- [PROBLEM REQUIREMENTS] Your response should consist of every line below, reproduced without alteration.
========================================
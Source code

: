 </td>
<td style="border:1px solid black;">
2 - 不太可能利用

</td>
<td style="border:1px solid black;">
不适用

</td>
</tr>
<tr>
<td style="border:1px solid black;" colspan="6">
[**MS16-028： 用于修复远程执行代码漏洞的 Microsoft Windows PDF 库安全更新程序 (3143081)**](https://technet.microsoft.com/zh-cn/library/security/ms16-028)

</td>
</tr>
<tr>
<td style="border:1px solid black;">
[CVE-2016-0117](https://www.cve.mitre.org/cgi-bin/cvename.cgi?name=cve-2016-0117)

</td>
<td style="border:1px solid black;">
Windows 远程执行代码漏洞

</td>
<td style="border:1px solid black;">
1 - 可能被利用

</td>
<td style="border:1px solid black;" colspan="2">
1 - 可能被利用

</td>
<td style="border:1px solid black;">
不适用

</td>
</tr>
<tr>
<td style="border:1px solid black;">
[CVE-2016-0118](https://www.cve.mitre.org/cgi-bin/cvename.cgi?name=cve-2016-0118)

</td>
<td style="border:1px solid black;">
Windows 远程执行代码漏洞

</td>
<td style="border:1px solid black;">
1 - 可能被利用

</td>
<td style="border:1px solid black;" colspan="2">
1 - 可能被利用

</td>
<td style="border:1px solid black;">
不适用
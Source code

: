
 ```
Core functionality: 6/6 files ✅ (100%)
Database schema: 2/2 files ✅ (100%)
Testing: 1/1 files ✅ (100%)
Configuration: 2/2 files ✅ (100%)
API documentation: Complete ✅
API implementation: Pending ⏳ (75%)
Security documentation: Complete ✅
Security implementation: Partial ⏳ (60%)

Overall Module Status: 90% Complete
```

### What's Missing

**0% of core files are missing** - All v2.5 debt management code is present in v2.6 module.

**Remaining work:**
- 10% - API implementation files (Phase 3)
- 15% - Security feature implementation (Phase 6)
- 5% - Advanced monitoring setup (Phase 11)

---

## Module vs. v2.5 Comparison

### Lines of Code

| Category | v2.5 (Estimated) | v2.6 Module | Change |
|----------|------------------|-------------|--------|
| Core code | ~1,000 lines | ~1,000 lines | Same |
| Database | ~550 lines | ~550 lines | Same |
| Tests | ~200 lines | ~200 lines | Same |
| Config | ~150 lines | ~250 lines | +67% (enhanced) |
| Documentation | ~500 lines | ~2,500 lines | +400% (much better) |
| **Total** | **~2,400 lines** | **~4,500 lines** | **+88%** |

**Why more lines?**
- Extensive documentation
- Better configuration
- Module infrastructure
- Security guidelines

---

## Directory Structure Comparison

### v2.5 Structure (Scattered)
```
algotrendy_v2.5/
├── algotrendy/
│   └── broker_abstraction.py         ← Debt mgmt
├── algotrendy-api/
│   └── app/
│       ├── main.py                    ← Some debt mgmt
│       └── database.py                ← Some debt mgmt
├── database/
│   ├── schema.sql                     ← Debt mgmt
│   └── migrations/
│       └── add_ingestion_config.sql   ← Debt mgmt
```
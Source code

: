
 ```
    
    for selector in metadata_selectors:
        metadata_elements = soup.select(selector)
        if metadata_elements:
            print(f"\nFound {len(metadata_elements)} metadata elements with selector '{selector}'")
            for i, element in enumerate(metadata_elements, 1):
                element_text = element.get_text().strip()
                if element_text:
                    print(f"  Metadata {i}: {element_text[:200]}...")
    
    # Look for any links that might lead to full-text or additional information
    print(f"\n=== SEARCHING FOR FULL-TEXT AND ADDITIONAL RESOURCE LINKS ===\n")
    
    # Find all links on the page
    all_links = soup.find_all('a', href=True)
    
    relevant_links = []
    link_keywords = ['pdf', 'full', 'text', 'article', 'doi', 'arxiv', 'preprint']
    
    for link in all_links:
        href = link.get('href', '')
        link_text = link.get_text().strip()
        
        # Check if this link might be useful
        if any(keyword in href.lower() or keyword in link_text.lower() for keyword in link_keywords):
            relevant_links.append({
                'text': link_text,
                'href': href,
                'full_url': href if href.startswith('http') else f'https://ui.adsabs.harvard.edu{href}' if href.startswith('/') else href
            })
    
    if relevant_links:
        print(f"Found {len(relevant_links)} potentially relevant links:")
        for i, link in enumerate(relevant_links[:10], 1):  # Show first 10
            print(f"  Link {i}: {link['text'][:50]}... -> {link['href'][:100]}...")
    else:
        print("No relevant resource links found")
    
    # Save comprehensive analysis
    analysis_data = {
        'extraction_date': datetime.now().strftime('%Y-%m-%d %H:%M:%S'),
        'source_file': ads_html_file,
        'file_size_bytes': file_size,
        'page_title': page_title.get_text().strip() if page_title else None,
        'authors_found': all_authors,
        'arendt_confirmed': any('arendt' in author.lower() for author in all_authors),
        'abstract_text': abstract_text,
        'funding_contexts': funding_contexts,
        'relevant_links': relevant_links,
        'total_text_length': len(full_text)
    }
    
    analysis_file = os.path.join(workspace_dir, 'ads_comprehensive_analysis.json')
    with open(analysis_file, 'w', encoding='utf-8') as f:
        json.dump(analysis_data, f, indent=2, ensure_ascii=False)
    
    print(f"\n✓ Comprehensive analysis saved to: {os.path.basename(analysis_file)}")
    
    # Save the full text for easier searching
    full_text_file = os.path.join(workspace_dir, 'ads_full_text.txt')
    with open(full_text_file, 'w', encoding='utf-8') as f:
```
========================================
- [PROBLEM SOLUTION]
Source code

: </td>
<td style="border:1px solid black;">
2 - 不太可能利用

</td>
<td style="border:1px solid black;">
不适用

</td>
</tr>
<tr>
<td style="border:1px solid black;" colspan="6">
[**MS16-028： 用于修复远程执行代码漏洞的 Microsoft Windows PDF 库安全更新程序 (3143081)**](https://technet.microsoft.com/zh-cn/library/security/ms16-028)

</td>
</tr>
<tr>
<td style="border:1px solid black;">
[CVE-2016-0117](https://www.cve.mitre.org/cgi-bin/cvename.cgi?name=cve-2016-0117)

</td>
<td style="border:1px solid black;">
Windows 远程执行代码漏洞

</td>
<td style="border:1px solid black;">
1 - 可能被利用

</td>
<td style="border:1px solid black;" colspan="2">
1 - 可能被利用

</td>
<td style="border:1px solid black;">
不适用

</td>
</tr>
<tr>
<td style="border:1px solid black;">
[CVE-2016-0118](https://www.cve.mitre.org/cgi-bin/cvename.cgi?name=cve-2016-0118)

</td>
<td style="border:1px solid black;">
Windows 远程执行代码漏洞

</td>
<td style="border:1px solid black;">
1 - 可能被利用

</td>
<td style="border:1px solid black;" colspan="2">
1 - 可能被利用

</td>
<td style="border:1px solid black;">
不适用
Source code

:
 ```
Core functionality: 6/6 files ✅ (100%)
Database schema: 2/2 files ✅ (100%)
Testing: 1/1 files ✅ (100%)
Configuration: 2/2 files ✅ (100%)
API documentation: Complete ✅
API implementation: Pending ⏳ (75%)
Security documentation: Complete ✅
Security implementation: Partial ⏳ (60%)

Overall Module Status: 90% Complete
```

### What's Missing

**0% of core files are missing** - All v2.5 debt management code is present in v2.6 module.

**Remaining work:**
- 10% - API implementation files (Phase 3)
- 15% - Security feature implementation (Phase 6)
- 5% - Advanced monitoring setup (Phase 11)

---

## Module vs. v2.5 Comparison

### Lines of Code

| Category | v2.5 (Estimated) | v2.6 Module | Change |
|----------|------------------|-------------|--------|
| Core code | ~1,000 lines | ~1,000 lines | Same |
| Database | ~550 lines | ~550 lines | Same |
| Tests | ~200 lines | ~200 lines | Same |
| Config | ~150 lines | ~250 lines | +67% (enhanced) |
| Documentation | ~500 lines | ~2,500 lines | +400% (much better) |
| **Total** | **~2,400 lines** | **~4,500 lines** | **+88%** |

**Why more lines?**
- Extensive documentation
- Better configuration
- Module infrastructure
- Security guidelines

---

## Directory Structure Comparison

### v2.5 Structure (Scattered)
```
algotrendy_v2.5/
├── algotrendy/
│   └── broker_abstraction.py         ← Debt mgmt
├── algotrendy-api/
│   └── app/
│       ├── main.py                    ← Some debt mgmt
│       └── database.py                ← Some debt mgmt
├── database/
│   ├── schema.sql                     ← Debt mgmt
│   └── migrations/
│       └── add_ingestion_config.sql   ← Debt mgmt
```
Source code

:
 ```
    
    for selector in metadata_selectors:
        metadata_elements = soup.select(selector)
        if metadata_elements:
            print(f"\nFound {len(metadata_elements)} metadata elements with selector '{selector}'")
            for i, element in enumerate(metadata_elements, 1):
                element_text = element.get_text().strip()
                if element_text:
                    print(f"  Metadata {i}: {element_text[:200]}...")
    
    # Look for any links that might lead to full-text or additional information
    print(f"\n=== SEARCHING FOR FULL-TEXT AND ADDITIONAL RESOURCE LINKS ===\n")
    
    # Find all links on the page
    all_links = soup.find_all('a', href=True)
    
    relevant_links = []
    link_keywords = ['pdf', 'full', 'text', 'article', 'doi', 'arxiv', 'preprint']
    
    for link in all_links:
        href = link.get('href', '')
        link_text = link.get_text().strip()
        
        # Check if this link might be useful
        if any(keyword in href.lower() or keyword in link_text.lower() for keyword in link_keywords):
            relevant_links.append({
                'text': link_text,
                'href': href,
                'full_url': href if href.startswith('http') else f'https://ui.adsabs.harvard.edu{href}' if href.startswith('/') else href
            })
    
    if relevant_links:
        print(f"Found {len(relevant_links)} potentially relevant links:")
        for i, link in enumerate(relevant_links[:10], 1):  # Show first 10
            print(f"  Link {i}: {link['text'][:50]}... -> {link['href'][:100]}...")
    else:
        print("No relevant resource links found")
    
    # Save comprehensive analysis
    analysis_data = {
        'extraction_date': datetime.now().strftime('%Y-%m-%d %H:%M:%S'),
        'source_file': ads_html_file,
        'file_size_bytes': file_size,
        'page_title': page_title.get_text().strip() if page_title else None,
        'authors_found': all_authors,
        'arendt_confirmed': any('arendt' in author.lower() for author in all_authors),
        'abstract_text': abstract_text,
        'funding_contexts': funding_contexts,
        'relevant_links': relevant_links,
        'total_text_length': len(full_text)
    }
    
    analysis_file = os.path.join(workspace_dir, 'ads_comprehensive_analysis.json')
    with open(analysis_file, 'w', encoding='utf-8') as f:
        json.dump(analysis_data, f, indent=2, ensure_ascii=False)
    
    print(f"\n✓ Comprehensive analysis saved to: {os.path.basename(analysis_file)}")
    
    # Save the full text for easier searching
    full_text_file = os.path.join(workspace_dir, 'ads_full_text.txt')
    with open(full_text_file, 'w', encoding='utf-8') as f:
```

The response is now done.